まさか。それがフェリクスの最初の感想だった。エドワードの髪はプラチナブロンドだし、瞳はヘーゼルだ。セラフィナがいつも目で追っていたのとは全く違う色だ。名前だって”アイザック”とは似ても似つかない。本当にエドワードがセラフィナが探していた相手なのか?
しかしそんな疑問はセラフィナを見れば一瞬で吹き飛んだ。
まるで信じられないものを見るようにエドワードを凝視する瞳。驚愕だけでなく震える唇と上気した頬。一瞬泣きそうに歪められた眉。
やっと会えたと全身が訴えるその様子が全てを物語っている。セラフィナは彼に――エドワードに会いたかったのだ。
思いがけなかったのは、エドワードの反応だった。いつも崩れることのない社交用の仮面が、セラフィナと出会った瞬間に崩れた。仮面はすぐに修復されたが、どこかいつもと違うエドワードの様子。
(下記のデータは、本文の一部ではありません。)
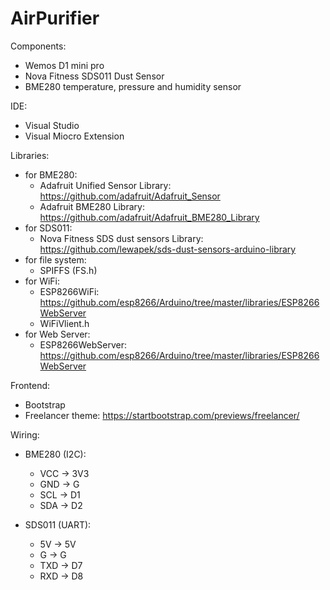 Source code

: # AirPurifier

Components:
- Wemos D1 mini pro
- Nova Fitness SDS011 Dust Sensor
- BME280 temperature, pressure and humidity sensor

IDE:
- Visual Studio
- Visual Miocro Extension

Libraries:
- for BME280:
    - Adafruit Unified Sensor Library: https://github.com/adafruit/Adafruit_Sensor
    - Adafruit BME280 Library: https://github.com/adafruit/Adafruit_BME280_Library
- for SDS011:
    - Nova Fitness SDS dust sensors Library: https://github.com/lewapek/sds-dust-sensors-arduino-library
- for file system:
    - SPIFFS (FS.h)
- for WiFi:
    - ESP8266WiFi: https://github.com/esp8266/Arduino/tree/master/libraries/ESP8266WebServer
    - WiFiVlient.h
- for Web Server:
    - ESP8266WebServer: https://github.com/esp8266/Arduino/tree/master/libraries/ESP8266WebServer

Frontend:
- Bootstrap
- Freelancer theme: https://startbootstrap.com/previews/freelancer/

Wiring:
- BME280 (I2C):
    - VCC -> 3V3
    - GND -> G
    - SCL -> D1
    - SDA -> D2

- SDS011 (UART):
    - 5V -> 5V
    - G -> G
    - TXD -> D7
    - RXD -> D8
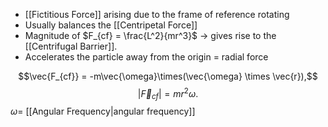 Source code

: -  [[Fictitious Force]] arising due to the frame of reference rotating
- Usually balances the [[Centripetal Force]]
- Magnitude of $F_{cf} = \frac{L^2}{mr^3}$ -> gives rise to the [[Centrifugal Barrier]].
- Accelerates the particle away from the origin = radial force

$$\vec{F_{cf}} = -m\vec{\omega}\times(\vec{\omega} \times \vec{r}),$$
$$|\vec{F}_{cf}| = mr^2\omega.$$
$\omega =$ [[Angular Frequency|angular frequency]]
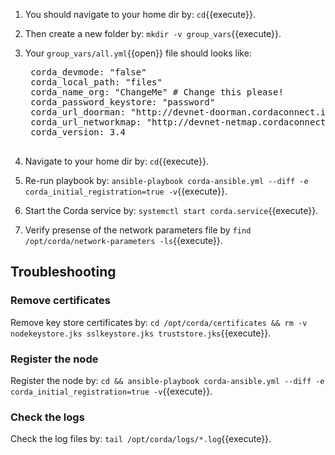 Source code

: 1. You should navigate to your home dir by: `cd`{{execute}}.
2. Then create a new folder by: `mkdir -v group_vars`{{execute}}.
3. Your `group_vars/all.yml`{{open}} file should looks like:

    <pre class="file" data-filename="/root/group_vars/all.yml" data-target="replace">
    corda_devmode: "false"
    corda_local_path: "files"
    corda_name_org: "ChangeMe" # Change this please!
    corda_password_keystore: "password"
    corda_url_doorman: "http://devnet-doorman.cordaconnect.io"
    corda_url_networkmap: "http://devnet-netmap.cordaconnect.io"
    corda_version: 3.4
    </pre>

4. Navigate to your home dir by: `cd`{{execute}}.
5. Re-run playbook by: `ansible-playbook corda-ansible.yml --diff -e corda_initial_registration=true -v`{{execute}}.
6. Start the Corda service by: `systemctl start corda.service`{{execute}}.
7. Verify presense of the network parameters file by `find /opt/corda/network-parameters -ls`{{execute}}.

## Troubleshooting

### Remove certificates

Remove key store certificates by: `cd /opt/corda/certificates && rm -v nodekeystore.jks sslkeystore.jks truststore.jks`{{execute}}.

### Register the node

Register the node by: `cd && ansible-playbook corda-ansible.yml --diff -e corda_initial_registration=true -v`{{execute}}.

### Check the logs

Check the log files by: `tail /opt/corda/logs/*.log`{{execute}}.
まるで自分がナターシャと初めて出会った時のようなその様子に、再び「まさか」と思った。
エドワードもまた、セラフィナを探していたのか?
その前提でこれまでのエドワードを振り返ってみると、今更ながらセラフィナとの共通点が多いことに気づく。
幼少期にはよく熱を出してフォード伯爵夫妻を心配させていたという過去の話、フェリクスが痛ましく感じてしまうほど親孝行を優先しようとする姿勢、そしてエドワードもまた社交会で暗い髪色を目で追う癖。
エドワードも暗い髪色を目で追っていることに気づいたのはずいぶん前のことだった。その時のフェリクスは、名前や髪色が探し人とはかけ離れていることから、エドワードは単純に暗い髪色が好みなのだろうと思っただけだった。しかしこうやって全てのパーツが揃ってみれば、こんなにもセラフィナとの共通点だらけではないか。
エドワードから前世の記憶があるなんて話を聞いたことはない。それはそうだろう。セラフィナでさえ家族である両親やフェリクスにそんな話はしないのだから、エドワードがただの友人であるフェリクスににわかには信じがたい話をするはずがない。
しかしフェリクスは確信した。エドワードには前世の記憶があり、彼もまたセラフィナを探していたのだ。
それは途方もない奇跡のような確率の出来事だ。互いに前世の記憶を持って生まれ、そして出会った。これを運命と呼ばずして何と呼ぶのか。
運命の出会いを果たした二人は、絶対に幸せにならなくてはならない。ましてフェリクスにとって目に入れても痛くないほど可愛い妹と、長年交流のある親しい友人だ。
これ以上二人が離れてしまうことがないように、フェリクスは出来ることはなんでもしようと心に誓った。どうか二人が幸せになれるようにと。